“I need coffee,” she mumbled. “Before anything else, I need coffee.” There had been coffee served on the plane, but the pick-me-up had already let her down.

  Seven masculine grins came her way. Then Levi slung his bag over his shoulder and said, “I’m heading over to check on things before I go home,” meaning he was going to headquarters to see if the analysts had come up with anything interesting on Graeme Burger, and strode away.

  Looking around for a coffee shop was more important than watching him walk away. Besides, Jina figured she’d see him walking away a lot in the future, so there was no point in letting herself yearn.

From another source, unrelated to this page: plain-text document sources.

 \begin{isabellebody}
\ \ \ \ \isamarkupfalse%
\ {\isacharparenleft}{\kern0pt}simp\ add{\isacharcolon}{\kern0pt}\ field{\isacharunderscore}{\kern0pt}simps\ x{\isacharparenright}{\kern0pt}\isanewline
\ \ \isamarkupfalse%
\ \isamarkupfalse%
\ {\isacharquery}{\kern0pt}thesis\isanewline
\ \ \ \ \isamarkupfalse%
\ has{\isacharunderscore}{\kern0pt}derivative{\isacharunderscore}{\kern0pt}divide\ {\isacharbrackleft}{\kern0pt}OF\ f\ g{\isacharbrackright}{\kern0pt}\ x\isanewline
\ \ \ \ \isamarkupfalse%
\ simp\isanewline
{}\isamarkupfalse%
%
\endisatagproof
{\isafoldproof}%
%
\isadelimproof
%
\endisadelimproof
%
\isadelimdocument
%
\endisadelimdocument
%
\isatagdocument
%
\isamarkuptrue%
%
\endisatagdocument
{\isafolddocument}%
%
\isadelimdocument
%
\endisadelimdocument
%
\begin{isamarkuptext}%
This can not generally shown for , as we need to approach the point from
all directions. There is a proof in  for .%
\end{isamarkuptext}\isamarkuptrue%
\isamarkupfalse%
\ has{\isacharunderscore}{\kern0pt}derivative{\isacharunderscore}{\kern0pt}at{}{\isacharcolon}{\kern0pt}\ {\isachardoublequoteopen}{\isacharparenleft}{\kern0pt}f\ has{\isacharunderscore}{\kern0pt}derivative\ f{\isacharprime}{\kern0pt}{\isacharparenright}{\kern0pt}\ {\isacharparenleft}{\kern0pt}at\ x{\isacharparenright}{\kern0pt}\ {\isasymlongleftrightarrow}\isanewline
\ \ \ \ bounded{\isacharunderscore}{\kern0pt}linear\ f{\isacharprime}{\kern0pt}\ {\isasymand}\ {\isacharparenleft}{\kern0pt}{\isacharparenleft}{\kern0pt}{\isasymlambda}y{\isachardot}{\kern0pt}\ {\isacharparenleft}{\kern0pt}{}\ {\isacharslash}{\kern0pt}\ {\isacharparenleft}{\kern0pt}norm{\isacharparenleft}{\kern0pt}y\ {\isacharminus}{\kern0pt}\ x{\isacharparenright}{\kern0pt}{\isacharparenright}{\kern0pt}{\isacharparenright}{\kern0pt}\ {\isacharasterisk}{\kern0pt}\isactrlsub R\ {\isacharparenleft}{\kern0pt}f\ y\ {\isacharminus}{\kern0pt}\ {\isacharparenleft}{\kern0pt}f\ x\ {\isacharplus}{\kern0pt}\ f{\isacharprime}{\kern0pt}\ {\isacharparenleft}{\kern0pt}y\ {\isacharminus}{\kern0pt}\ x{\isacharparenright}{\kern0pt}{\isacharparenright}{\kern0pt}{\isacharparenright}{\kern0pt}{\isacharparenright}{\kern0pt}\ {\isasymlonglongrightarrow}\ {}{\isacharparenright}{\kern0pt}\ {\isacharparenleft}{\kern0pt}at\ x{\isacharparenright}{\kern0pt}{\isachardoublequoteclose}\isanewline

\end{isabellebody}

  “Yeah, let’s find some coffee,” Trapper said. She hadn’t meant for it to be a group thing, but somehow she found herself borne along anyway and that was okay because now she was a real part of the team. However they kicked back and rehashed things, she wanted to be included—though she wouldn’t have chosen a coffee shop in a busy airport, but what did she know? They were the experienced ones. She’d stay a short while, get enough caffeine in her to get safely home, then she’d take a much-needed nap before getting up, showering, and packing for her flight home that night. After two trans-Atlantic flights in about forty-eight hours, getting on a plane again so soon didn’t appeal at all, but going home did.

  They found a place and kind of took it over, dragging tables and chairs to their corner and ordering not just coffee but food, too. “Eat,” Boom advised, when she said she just wanted coffee. “You need the energy. Food will get you through.”

  So she ate, and he was right, she did feel better afterward. To her surprise they didn’t rehash; instead they unwound, talking sports and Thanksgiving. They did take a few shots at her for packing like an amateur, but she was one, so she shrugged it off.

  Then Jelly smiled the innocent smile that always meant he was up to something and said, “Hey, Babe, this is a landmark day for you.”

  Instantly wary, she drew back and scowled. “No, it isn’t.” She didn’t know what he was up to, but considering this was Jelly it couldn’t be anything good.

  “Sure it is,” Crutch put in. “You’ve finished your inaugural mission. Only happens once in a lifetime.”

  Uh-oh. Jelly and Crutch together was a disaster in the making. Whatever they’d concocted, Boom wasn’t in on it, because he was giving them a questioning look. Snake, Voodoo, and Trapper were harder to read, though she thought Voodoo had a slight smirk on his face. “The whole thing was boring,” she said, trying to head off whatever they had in mind. “Nothing worth celebrating.”

  “Boring is good,” Jelly said. “We all like boring. Go in, do the job, come home in time for Thanksgiving. Doesn’t get any better than that.”

  “Yeah, speaking of Thanksgiving, I need to go home so I can pack—”

  Crutch shook his head. “That isn’t what you need.”

  “Is to. I haven’t seen my mom in—”

  “What you need,” Jelly interrupted, “is a tattoo.” The last three words had a dramatic flourish.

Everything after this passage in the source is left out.